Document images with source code
········
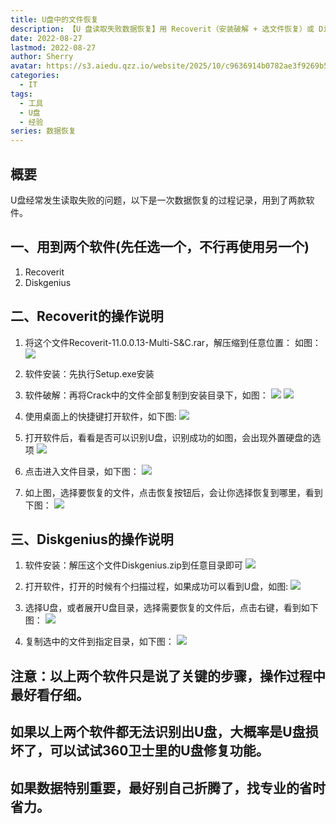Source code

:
 ```yaml
---
title: U盘中的文件恢复
description: 【U 盘读取失败数据恢复】用 Recoverit（安装破解 + 选文件恢复）或 Diskgenius（解压即用），附 U 盘无法识别 360 修复法，重要数据建议找专业服务
date: 2022-08-27
lastmod: 2022-08-27
author: Sherry
avatar: https://s3.aiedu.qzz.io/website/2025/10/c9636914b0782ae3f9269b50dcb88659.png
categories:
  - IT
tags:
  - 工具
  - U盘
  - 经验
series: 数据恢复
---
```


## 概要
U盘经常发生读取失败的问题，以下是一次数据恢复的过程记录，用到了两款软件。

<!--more-->

## 一、用到两个软件(先任选一个，不行再使用另一个)

1. Recoverit
2. Diskgenius
## 二、Recoverit的操作说明
1. 将这个文件Recoverit-11.0.0.13-Multi-S&C.rar，解压缩到任意位置：
如图：
![](https://cdn.jsdelivr.net/gh/dgdghub/dg-pic@main/blog/20250824175652704.png)
2. 软件安装：先执行Setup.exe安装
3. 软件破解：再将Crack中的文件全部复制到安装目录下，如图：
![](https://cdn.jsdelivr.net/gh/dgdghub/dg-pic@main/blog/20250824175813330.png)
![](https://cdn.jsdelivr.net/gh/dgdghub/dg-pic@main/blog/20250824175905420.png)

4. 使用桌面上的快捷键打开软件，如下图:
![](https://cdn.jsdelivr.net/gh/dgdghub/dg-pic@main/blog/20250824180147752.png)

5. 打开软件后，看看是否可以识别U盘，识别成功的如图，会出现外置硬盘的选项
![](https://cdn.jsdelivr.net/gh/dgdghub/dg-pic@main/blog/20250824180320300.png)

6. 点击进入文件目录，如下图：
![](https://cdn.jsdelivr.net/gh/dgdghub/dg-pic@main/blog/20250824180511065.png)

7. 如上图，选择要恢复的文件，点击恢复按钮后，会让你选择恢复到哪里，看到下图：
![](https://cdn.jsdelivr.net/gh/dgdghub/dg-pic@main/blog/20250824180610385.png)

## 三、Diskgenius的操作说明

1. 软件安装：解压这个文件Diskgenius.zip到任意目录即可
![](https://cdn.jsdelivr.net/gh/dgdghub/dg-pic@main/blog/20250824181104096.png)
2. 打开软件，打开的时候有个扫描过程，如果成功可以看到U盘，如图:
![](https://cdn.jsdelivr.net/gh/dgdghub/dg-pic@main/blog/20250824180912561.png)

3. 选择U盘，或者展开U盘目录，选择需要恢复的文件后，点击右键，看到如下图：
![](https://cdn.jsdelivr.net/gh/dgdghub/dg-pic@main/blog/20250824181153995.png)

4. 复制选中的文件到指定目录，如下图：
![](https://cdn.jsdelivr.net/gh/dgdghub/dg-pic@main/blog/20250824181325522.png)

## 注意：以上两个软件只是说了关键的步骤，操作过程中最好看仔细。

## 如果以上两个软件都无法识别出U盘，大概率是U盘损坏了，可以试试360卫士里的U盘修复功能。
## 如果数据特别重要，最好别自己折腾了，找专业的省时省力。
········
_WHAT TO PRODUCE_
Your task is to repeat exactly the lines from the beginning of the data to the line that contains "2. 软件安装：先执行Setup.exe安装", both ends included, leaving out pictures.

_RESULT_
Source code

:
 ```yaml
---
title: U盘中的文件恢复
description: 【U 盘读取失败数据恢复】用 Recoverit（安装破解 + 选文件恢复）或 Diskgenius（解压即用），附 U 盘无法识别 360 修复法，重要数据建议找专业服务
date: 2022-08-27
lastmod: 2022-08-27
author: Sherry
avatar: https://s3.aiedu.qzz.io/website/2025/10/c9636914b0782ae3f9269b50dcb88659.png
categories:
  - IT
tags:
  - 工具
  - U盘
  - 经验
series: 数据恢复
---
```


## 概要
U盘经常发生读取失败的问题，以下是一次数据恢复的过程记录，用到了两款软件。

<!--more-->

## 一、用到两个软件(先任选一个，不行再使用另一个)

1. Recoverit
2. Diskgenius
## 二、Recoverit的操作说明
1. 将这个文件Recoverit-11.0.0.13-Multi-S&C.rar，解压缩到任意位置：
如图：
![](https://cdn.jsdelivr.net/gh/dgdghub/dg-pic@main/blog/20250824175652704.png)
2. 软件安装：先执行Setup.exe安装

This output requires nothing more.